Restate exactly the lines that run from the start of the records below to the line containing "v_1 v_1 v_2 + \\", counting both ends, and nothing else; pictures stay out.

──────── MATERIAL FOR THIS TASK

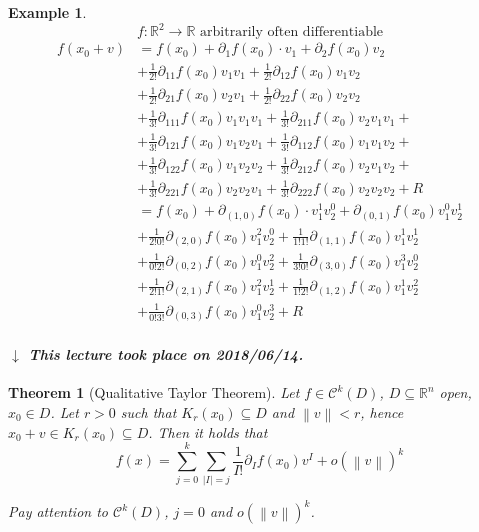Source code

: \documentclass{article}
\newtheorem{theorem}{Theorem}  \numberwithin{theorem}{section}
\newtheorem{example}{Example}  \numberwithin{example}{section}
\newcommand{\norm}[1]{\left\|#1\right\|}
\newcommand{\card}[1]{\left|#1\right|}
\newcommand{\dateref}[1]{%
  \begin{mdframed}[backgroundcolor=gray!10,innerbottommargin=0pt,innertopmargin=0pt]
    \paragraph{\textit{$\downarrow$ This lecture took place on #1.}}%
  \end{mdframed}%
}
\begin{document}
\begin{example}
  \[ f: \mathbb R^2 \to \mathbb R \text{ arbitrarily often differentiable} \]
  \begin{align*}
    f(x_0 + v) &= f(x_0) + \partial_1 f(x_0) \cdot v_1 + \partial_2 f(x_0) v_2 \\
      &+ \frac1{2!} \partial_{11} f(x_0) v_1 v_1 + \frac{1}{2!} \partial_{12} f(x_0) v_1 v_2 \\
      &+ \frac{1}{2!} \partial_{21} f(x_0) v_2 v_1 + \frac{1}{2!} \partial_{22} f(x_0) v_2 v_2 \\
      &+ \frac{1}{3!} \partial_{111} f(x_0) v_1 v_1 v_1 + \frac{1}{3!} \partial_{211} f(x_0) v_2 v_1 v_1 + \\
      &+ \frac{1}{3!} \partial_{121} f(x_0) v_1 v_2 v_1 + \frac{1}{3!} \partial_{112} f(x_0) v_1 v_1 v_2 + \\
      &+ \frac{1}{3!} \partial_{122} f(x_0) v_1 v_2 v_2 + \frac{1}{3!} \partial_{212} f(x_0) v_2 v_1 v_2 + \\
      &+ \frac{1}{3!} \partial_{221} f(x_0) v_2 v_2 v_1 + \frac{1}{3!} \partial_{222} f(x_0) v_2 v_2 v_2 + R \\
      &= f(x_0) + \partial_{(1,0)} f(x_0) \cdot v_1^1 v_2^0 + \partial_{(0,1)} f(x_0) v_1^0 v_2^1 \\
      &+ \frac{1}{2! 0!} \partial_{(2,0)} f(x_0) v_1^2 v_2^0 + \frac{1}{1! 1!} \partial_{(1,1)} f(x_0) v_1^1 v_2^1 \\
      &+ \frac{1}{0! 2!} \partial_{(0,2)} f(x_0) v_1^0 v_2^2 + \frac{1}{3! 0!} \partial_{(3,0)} f(x_0) v_1^3 v_2^0 \\
      &+ \frac{1}{2! 1!} \partial_{(2,1)} f(x_0) v_1^2 v_2^1 + \frac{1}{1! 2!} \partial_{(1,2)} f(x_0) v_1^1 v_2^2 \\
      &+ \frac{1}{0! 3!} \partial_{(0,3)} f(x_0) v_1^0 v_2^3 + R
  \end{align*}
\end{example}

\dateref{2018/06/14}

\begin{theorem}[Qualitative Taylor Theorem] %
  Let $f \in \mathcal C^k(D)$, $D \subseteq \mathbb R^n$ open, $x_0 \in D$.
  Let $r > 0$ such that $K_r(x_0) \subseteq D$ and $\norm{v} < r$, hence $x_0 + v \in K_r(x_0) \subseteq D$.
  Then it holds that
  \[ f(x) = \sum_{j=0}^k \sum_{\card{I} = j} \frac{1}{I!} \partial_I f(x_0) v^I + o(\norm{v})^k \]

  Pay attention to $\mathcal C^k(D)$, $j=0$ and $o(\norm{v})^k$.
\end{theorem}
\end{document}
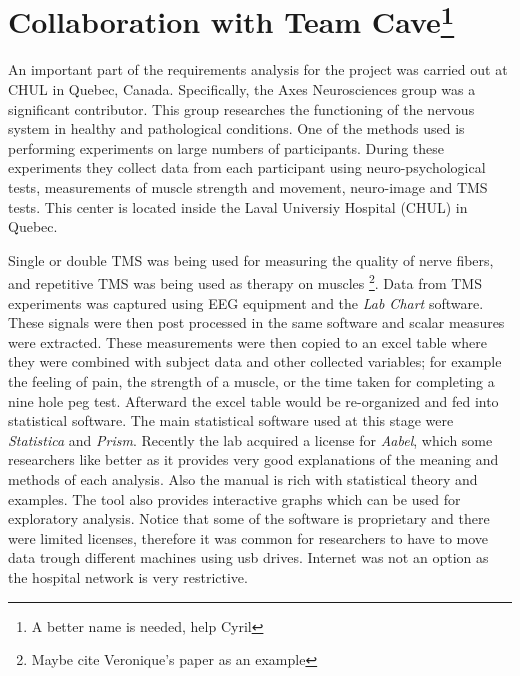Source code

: 
\section{Collaboration with Team Cave\footnote{A better name is needed, help Cyril}}

An important part of the requirements analysis for the project was carried out at CHUL in Quebec, Canada. Specifically, the Axes Neurosciences group was a significant contributor. This group researches the functioning of the nervous system in healthy and pathological conditions. One of the methods used is performing experiments on large numbers of participants. During these experiments they collect data from each participant using neuro-psychological tests, measurements of muscle strength and movement, neuro-image and TMS tests. This center is located inside the Laval Universiy Hospital (CHUL) in Quebec.

Single or double TMS was being used for measuring the quality of nerve fibers, and repetitive TMS was being used as therapy on muscles \footnote{Maybe cite Veronique's paper as an example}. Data from TMS experiments was captured using EEG equipment and the \emph{Lab Chart} software. These signals were then post processed in the same software and scalar measures were extracted. These measurements were then copied to an excel table where they were combined with subject data and other collected variables; for example the feeling of pain, the strength of a muscle, or the time taken for completing a nine hole peg test. Afterward the excel table would be re-organized and fed into statistical software. The main statistical software used at this stage were \emph{Statistica} and \emph{Prism}. Recently the lab acquired a license for \emph{Aabel}, which some researchers like better as it provides very good explanations of the meaning and methods of each analysis. Also the manual is rich with statistical theory and examples. The tool also provides interactive graphs which can be used for exploratory analysis. Notice that some of the software is proprietary and there were limited licenses, therefore it was common for researchers to have to move data trough different machines using usb drives. Internet was not an option as the hospital network is very restrictive.


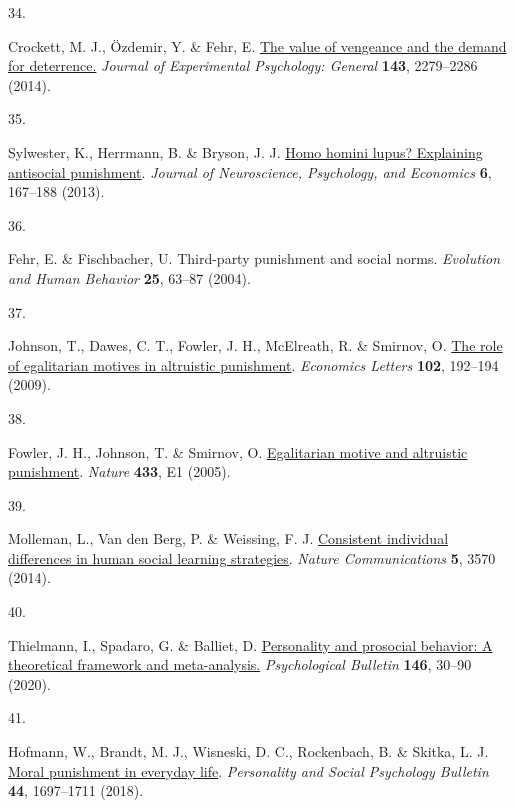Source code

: \documentclass[
  man,floatsintext]{apa6}
\newlength{\cslhangindent}
\newlength{\csllabelwidth}
\newlength{\cslentryspacingunit} %
\newenvironment{CSLReferences}[2] %
 {%
  \setlength{\parindent}{0pt}
  \ifodd #1
  \let\oldpar\par
  \def\par{\hangindent=\cslhangindent\oldpar}
  \fi
  \setlength{\parskip}{#2\cslentryspacingunit}
 }%
 {}
\newcommand{\CSLLeftMargin}[1]{\parbox[t]{\csllabelwidth}{#1}}
\newcommand{\CSLRightInline}[1]{\parbox[t]{\linewidth - \csllabelwidth}{#1}\break}
\begin{document}
\begin{CSLReferences}{0}{0}
\leavevmode{}%
\CSLLeftMargin{34. }%
\CSLRightInline{Crockett, M. J., Özdemir, Y. \& Fehr, E. \href{https://doi.org/10.1037/xge0000018}{The value of vengeance and the demand for deterrence.} \emph{Journal of Experimental Psychology: General} \textbf{143}, 2279--2286 (2014).}

\leavevmode{}%
\CSLLeftMargin{35. }%
\CSLRightInline{Sylwester, K., Herrmann, B. \& Bryson, J. J. \href{https://doi.org/10.1037/npe0000009}{Homo homini lupus? Explaining antisocial punishment}. \emph{Journal of Neuroscience, Psychology, and Economics} \textbf{6}, 167--188 (2013).}

\leavevmode{}%
\CSLLeftMargin{36. }%
\CSLRightInline{Fehr, E. \& Fischbacher, U. Third-party punishment and social norms. \emph{Evolution and Human Behavior} \textbf{25}, 63--87 (2004).}

\leavevmode{}%
\CSLLeftMargin{37. }%
\CSLRightInline{Johnson, T., Dawes, C. T., Fowler, J. H., McElreath, R. \& Smirnov, O. \href{https://doi.org/10.1016/j.econlet.2009.01.003}{The role of egalitarian motives in altruistic punishment}. \emph{Economics Letters} \textbf{102}, 192--194 (2009).}

\leavevmode{}%
\CSLLeftMargin{38. }%
\CSLRightInline{Fowler, J. H., Johnson, T. \& Smirnov, O. \href{https://doi.org/10.1038/nature03256}{Egalitarian motive and altruistic punishment}. \emph{Nature} \textbf{433}, E1 (2005).}

\leavevmode{}%
\CSLLeftMargin{39. }%
\CSLRightInline{Molleman, L., Van den Berg, P. \& Weissing, F. J. \href{https://doi.org/10.1038/ncomms4570}{Consistent individual differences in human social learning strategies}. \emph{Nature Communications} \textbf{5}, 3570 (2014).}

\leavevmode{}%
\CSLLeftMargin{40. }%
\CSLRightInline{Thielmann, I., Spadaro, G. \& Balliet, D. \href{https://doi.org/10.1037/bul0000217}{Personality and prosocial behavior: A theoretical framework and meta-analysis.} \emph{Psychological Bulletin} \textbf{146}, 30--90 (2020).}

\leavevmode{}%
\CSLLeftMargin{41. }%
\CSLRightInline{Hofmann, W., Brandt, M. J., Wisneski, D. C., Rockenbach, B. \& Skitka, L. J. \href{https://doi.org/10.1177/0146167218775075}{Moral punishment in everyday life}. \emph{Personality and Social Psychology Bulletin} \textbf{44}, 1697--1711 (2018).}


\end{CSLReferences}
\end{document}
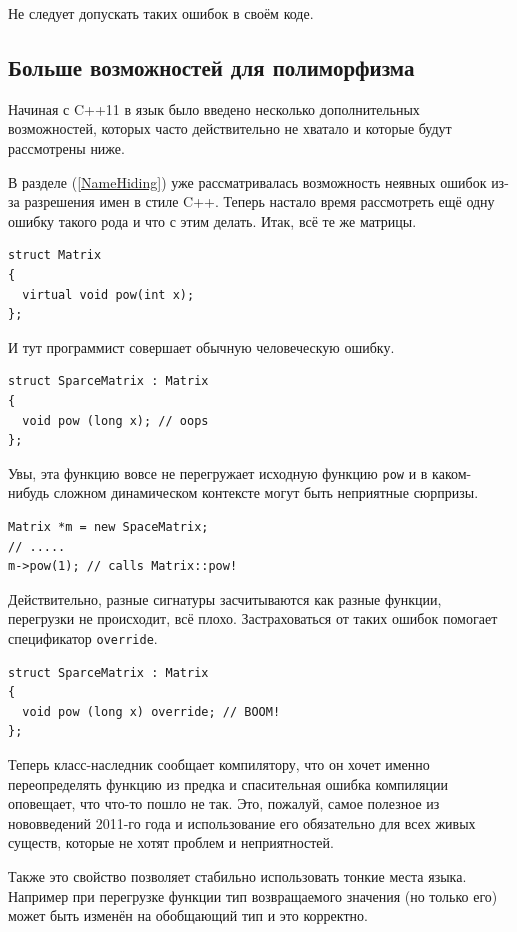 \documentclass[a4paper,12pt,oneside]{book}
\begin{document}
Не следует допускать таких ошибок в своём коде.

\subsection{Больше возможностей для полиморфизма}\label{NewVirtual}

Начиная с C++11 в язык было введено несколько дополнительных возможностей, которых часто действительно не хватало и которые будут рассмотрены ниже.

В разделе (\ref{NameHiding}) уже рассматривалась возможность неявных ошибок из-за разрешения имен в стиле C++. Теперь настало время рассмотреть ещё одну ошибку такого рода и что с этим делать. Итак, всё те же матрицы.

\begin{lstlisting}
struct Matrix
{
  virtual void pow(int x);
};
\end{lstlisting}

И тут программист совершает обычную человеческую ошибку.

\begin{lstlisting}
struct SparceMatrix : Matrix
{
  void pow (long x); // oops
};
\end{lstlisting}

Увы, эта функцию вовсе не перегружает исходную функцию \lstinline!pow! и в каком-нибудь сложном динамическом контексте могут быть неприятные сюрпризы. 

\begin{lstlisting}
Matrix *m = new SpaceMatrix;
// .....
m->pow(1); // calls Matrix::pow!
\end{lstlisting}

Действительно, разные сигнатуры засчитываются как разные функции, перегрузки не происходит, всё плохо. Застраховаться от таких ошибок помогает спецификатор \lstinline!override!.

\begin{lstlisting}
struct SparceMatrix : Matrix
{
  void pow (long x) override; // BOOM!
};
\end{lstlisting}

Теперь класс-наследник сообщает компилятору, что он хочет именно переопределять функцию из предка и спасительная ошибка компиляции оповещает, что что-то пошло не так. Это, пожалуй, самое полезное из нововведений 2011-го года и использование его обязательно для всех живых существ, которые не хотят проблем и неприятностей.

Также это свойство позволяет стабильно использовать тонкие места языка. Например при перегрузке функции тип возвращаемого значения (но только его) может быть изменён на обобщающий тип и это корректно.
\end{document}
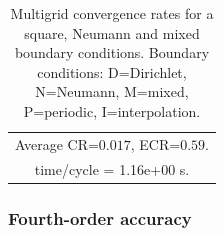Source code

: \begin{table}[hbt]
\begin{center}
{\begin{tabular}{|c|c|c|c|c|}
\multicolumn{5}{|c|}{Average CR=$0.017$, ECR=$0.59$.}  \\
\multicolumn{5}{|c|}{time/cycle = 1.16e+00 s.}  \\
\hline 
\end{tabular}
} %
\end{center}
\caption{Multigrid convergence rates for a square, Neumann and mixed boundary conditions.
   Boundary conditions: D=Dirichlet, N=Neumann, M=mixed, P=periodic, I=interpolation. }
 \label{tab:sqNeumann} 
\end{table}


\clearpage
\subsubsection{Fourth-order accuracy}

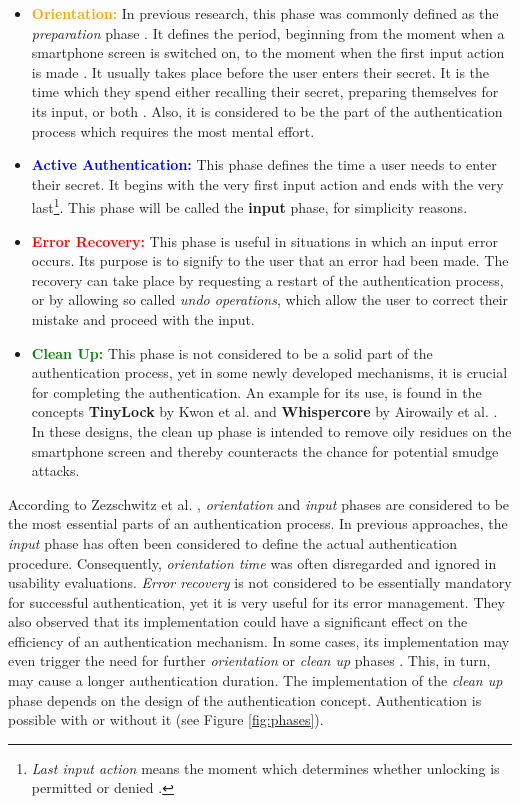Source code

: \begin{itemize}
    \item \textbf{\textcolor{orange}{Orientation:}} In previous research, this phase was commonly defined as the \textit{preparation} phase . It defines the period, beginning from the moment when a smartphone screen is switched on, to the moment when the first input action is made . It usually takes place before the user enters their secret. It is the time which they spend either recalling their secret, preparing themselves for its input, or both . Also, it is considered to be the part of the authentication process which requires the most mental effort.  
    \item \textbf{\textcolor{blue}{Active Authentication:}} This phase defines the time a user needs to enter their secret. It begins with the very first input action and ends with the very last\footnote{ \textit{Last input action} means the moment which determines whether unlocking is permitted or denied \cite{Zezschwitz}.}. This phase will be called the \textbf{input} phase, for simplicity reasons.
    \item \textbf{\textcolor{red}{Error Recovery:}} This phase is useful in situations in which an input error occurs. Its purpose is to signify to the user that an error had been made. The recovery can take place by requesting a restart of the authentication process, or by allowing so called \textit{undo operations}, which allow the user to correct their mistake and proceed with the input. 
    \item \textbf{\textcolor{green}{Clean Up:}} This phase is not considered to be a solid part of the authentication process, yet in some newly developed mechanisms, it is crucial for completing the authentication. An example for its use, is found in the concepts \textbf{TinyLock} by Kwon et al. \cite{kwon} and \textbf{Whispercore} by Airowaily et al. \cite{Airowaily}. In these designs, the clean up phase is intended to remove oily residues on the smartphone screen and thereby counteracts the chance for potential smudge attacks. 
\end{itemize}

According to Zezschwitz et al. \cite{Zezschwitz}, \textit{orientation} and \textit{input} phases are considered to be the most essential parts of an authentication process. In previous approaches, the \textit{input} phase has often been considered to define the actual authentication procedure. Consequently, \textit{orientation time} was often disregarded and ignored in usability evaluations. \textit{Error recovery} is not  considered to be essentially mandatory for successful authentication, yet it is very useful for its error management. They also observed that its implementation could have a significant effect on the efficiency of an authentication mechanism. In some cases, its implementation may even trigger the need for further \textit{orientation} or \textit{clean up} phases \cite{Zezschwitz}. This, in turn, may cause a longer authentication duration. The implementation of the \textit{clean up} phase depends on the design of the authentication concept. Authentication is possible with or without it (see Figure \ref{fig:phases}). \\


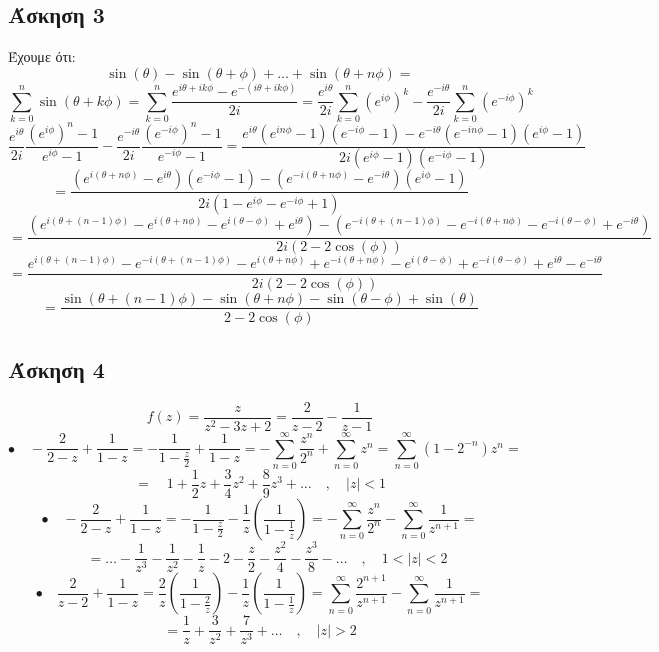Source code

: \documentclass[12pt]{article}
\begin{document}
 \subsection{Άσκηση 3}
Έχουμε ότι:$$ {\sin(\theta)}-{\sin(\theta+\phi)}+...+{\sin(\theta+n\phi)}
=$$
$$
\sum_{k=0}^{n}{\sin(\theta+k\phi)}
=\sum_{k=0}^{n}{\frac{e^{i\theta+i k\phi}-e^{-(i\theta+i k\phi)}}{2i}}
=\frac{e^{i\theta}}{2i}\sum_{k=0}^{n}{(e^{ i \phi})}^k - \frac{e^{-i\theta}}{2i}\sum_{k=0}^{n}{(e^{- i \phi})}^k
$$
$$
\frac{e^{i\theta}}{2i} 
\frac{{(e^{ i \phi})}^n-1}{e^{i \phi}-1}
-\frac{e^{-i\theta}}{2i} 
\frac{{(e^{- i \phi})}^n-1}{e^{-i \phi}-1}=
\frac{e^{i\theta}(e^{i n\phi}-1)(e^{-i \phi}-1)-e^{-i \theta}(e^{-i n \phi}-1)(e^{i \phi}-1)}{2i(e^{i \phi}-1)(e^{-i \phi}-1)}$$
$$=\frac{(e^{i (\theta +n \phi)}-e^{i \theta})(e^{-i \phi}-1)-(e^{-i ( \theta + n\phi)}-e^{-i \theta})(e^{i \phi}-1)}{2i(1-e^{i \phi}-e^{-i \phi}+1)}
$$
$$=\frac{(e^{i (\theta + (n-1) \phi)}-e^{i (\theta +n \phi)}-e^{i (\theta - \phi)} + e^{i \theta})
-(e^{-i (\theta + (n-1) \phi)}-e^{-i (\theta +n \phi)}-e^{-i (\theta - \phi)} + e^{-i \theta})}
{2i(2-2\cos(\phi))}  $$
$$
=\frac{e^{i (\theta + (n-1) \phi)}-e^{-i (\theta + (n-1) \phi)}-e^{i (\theta +n \phi)}+e^{-i (\theta +n \phi)}-e^{i (\theta - \phi)}+e^{-i (\theta - \phi)} + e^{i \theta} - e^{-i \theta}}
{2i(2-2\cos(\phi))}
$$
$$=\frac{\sin(\theta + (n-1) \phi)-\sin(\theta + n \phi) -\sin(\theta - \phi)+\sin(\theta)}{2-2\cos(\phi)} $$


 \subsection{Άσκηση 4}

$$
f(z) = \frac{z}{z^2-3z+2}=
\frac{2}{z-2}-\frac{1}{z-1}
$$
$$
\bullet \quad
-\frac{2}{2-z}+\frac{1}{1-z}=
-\frac{1}{1-\frac{z}{2}}
+\frac{1}{1-z}
=-\sum_{n=0}^{\infty} \frac{z^n}{2^n}
+\sum_{n=0}^{\infty} z^n
=\sum_{n=0}^{\infty}(1-2^{-n})z^n=
$$ 
$$=\quad 1+\frac{1}{2}z+\frac{3}{4}z^2+\frac{8}{9}z^3+\ldots \quad,  \quad  |z|<1 $$
$$
\bullet \quad
-\frac{2}{2-z}+\frac{1}{1-z}=
-\frac{1}{1-\frac{z}{2}}
-\frac{1}{z}\left(\frac{1}{1-\frac{1}{z}} \right)
=-\sum_{n=0}^{\infty} \frac{z^n}{2^n}
-\sum_{n=0}^{\infty} \frac{1}{z^{n+1}}= 
$$
$$
\quad=\ldots -\frac{1}{z^3}-\frac{1}{z^2}-\frac{1}{z}-2-\frac{z}{2}-\frac{z^2}{4}-\frac{z^3}{8}-\ldots  \quad,  \quad  1<|z|<2
$$
$$
\bullet \quad
\frac{2}{z-2}+\frac{1}{1-z}=
\frac{2}{z}\left(\frac{1}{1-\frac{2}{z}}\right)
-\frac{1}{z}\left(\frac{1}{1-\frac{1}{z}}\right)
=\sum_{n=0}^{\infty} \frac{2^{n+1}}{z^{n+1}}
-\sum_{n=0}^{\infty} \frac{1}{z^{n+1}}=
$$
$$
=\frac{1}{z}+\frac{3}{z^2}+\frac{7}{z^3}+\ldots \quad,  \quad |z|>2
$$
\newpage
\end{document}
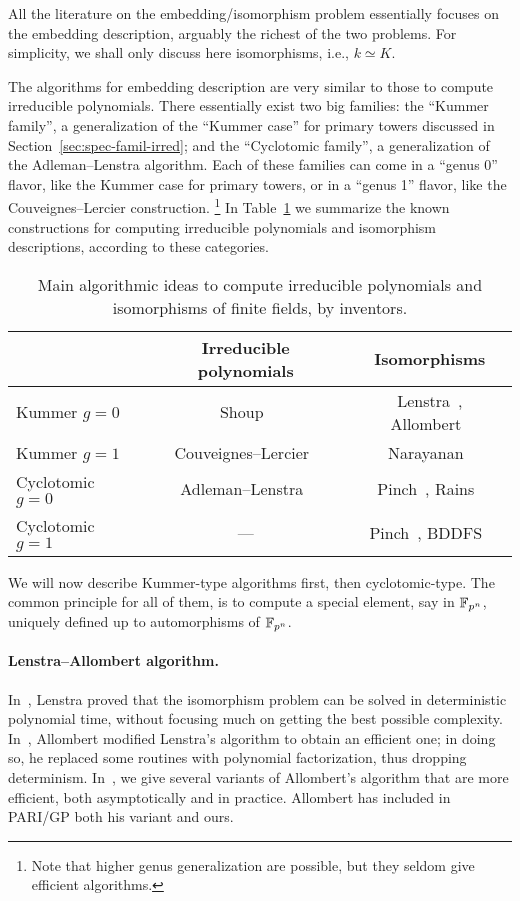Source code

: \documentclass{report}
\theoremstyle{plain}
\theoremstyle{definition}
\begin{document}
All the literature on the embedding/isomorphism problem essentially
focuses on the embedding description, arguably the richest of the two
problems. %
For simplicity, we shall only discuss here isomorphisms, i.e.,
$k≃K$. %

The algorithms for embedding description are very similar to those to
compute irreducible polynomials. %
There essentially exist two big families: the ``Kummer family'', a
generalization of the ``Kummer case'' for primary towers discussed in
Section~\ref{sec:spec-famil-irred}; and the ``Cyclotomic family'', a
generalization of the Adleman--Lenstra algorithm. %
Each of these families can come in a ``genus 0'' flavor, like the
Kummer case for primary towers, or in a ``genus 1'' flavor, like the
Couveignes--Lercier construction.%
\footnote{Note that higher genus generalization are possible, but they
  seldom give efficient algorithms.}  In Table~\ref{tab:ffalgos} we
summarize the known constructions for computing irreducible
polynomials and isomorphism descriptions, according to these
categories. %


\begin{table}
  \centering
  \begin{tabular}{l | c | c}
    & Irreducible polynomials
    & Isomorphisms\\
    \hline
    Kummer $g=0$
    & Shoup~\cite{Shoup_1990,shoup93,shoup94}
    & Lenstra~\cite{LenstraJr91},
      Allombert~\cite{Allombert02}\\
    Kummer $g=1$
    & Couveignes--Lercier~\cite{couveignes+lercier11}
    & Narayanan~\cite{narayanan2016fast}\\
    Cyclotomic $g=0$
    & Adleman--Lenstra~\cite{Adleman-Lenstra}
    & Pinch~\cite{Pinch}, Rains~\cite{rains2008}\\
    Cyclotomic $g=1$
    & ---
    & Pinch~\cite{Pinch}, BDDFS~\cite{brieulle2018computing}
  \end{tabular}
  \caption{Main algorithmic ideas to compute irreducible polynomials
    and isomorphisms of finite fields, by inventors.}
  \label{tab:ffalgos}
\end{table}

We will now describe Kummer-type algorithms first, then
cyclotomic-type. %
The common principle for all of them, is to compute a special element,
say in $\mathbb{F}_{p^n}$, uniquely defined up to automorphisms of
$\mathbb{F}_{p^n}$. %

\paragraph{Lenstra--Allombert algorithm.}
In~\cite{LenstraJr91}, Lenstra proved that the isomorphism problem can
be solved in deterministic polynomial time, without focusing much on
getting the best possible complexity. %
In~\cite{Allombert02}, Allombert modified Lenstra's algorithm to
obtain an efficient one; in doing so, he replaced some routines with
polynomial factorization, thus dropping determinism. %
In~\cite{brieulle2018computing}, we give several variants of
Allombert's algorithm that are more efficient, both asymptotically and
in practice. %
Allombert has included in PARI/GP both his variant and ours. %
\end{document}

────────────────

* _TASK ANSWER_
Source code

: \documentclass{article}
\newtheorem{theorem}{Theorem}  \numberwithin{theorem}{section}
\newtheorem{example}{Example}  \numberwithin{example}{section}
\newcommand{\norm}[1]{\left\|#1\right\|}
\newcommand{\card}[1]{\left|#1\right|}
\newcommand{\dateref}[1]{%
  \begin{mdframed}[backgroundcolor=gray!10,innerbottommargin=0pt,innertopmargin=0pt]
    \paragraph{\textit{$\downarrow$ This lecture took place on #1.}}%
  \end{mdframed}%
}
\begin{document}
\begin{example}
  \[ f: \mathbb R^2 \to \mathbb R \text{ arbitrarily often differentiable} \]
  \begin{align*}
    f(x_0 + v) &= f(x_0) + \partial_1 f(x_0) \cdot v_1 + \partial_2 f(x_0) v_2 \\
      &+ \frac1{2!} \partial_{11} f(x_0) v_1 v_1 + \frac{1}{2!} \partial_{12} f(x_0) v_1 v_2 \\
      &+ \frac{1}{2!} \partial_{21} f(x_0) v_2 v_1 + \frac{1}{2!} \partial_{22} f(x_0) v_2 v_2 \\
      &+ \frac{1}{3!} \partial_{111} f(x_0) v_1 v_1 v_1 + \frac{1}{3!} \partial_{211} f(x_0) v_2 v_1 v_1 + \\
      &+ \frac{1}{3!} \partial_{121} f(x_0) v_1 v_2 v_1 + \frac{1}{3!} \partial_{112} f(x_0) v_1 v_1 v_2 + \\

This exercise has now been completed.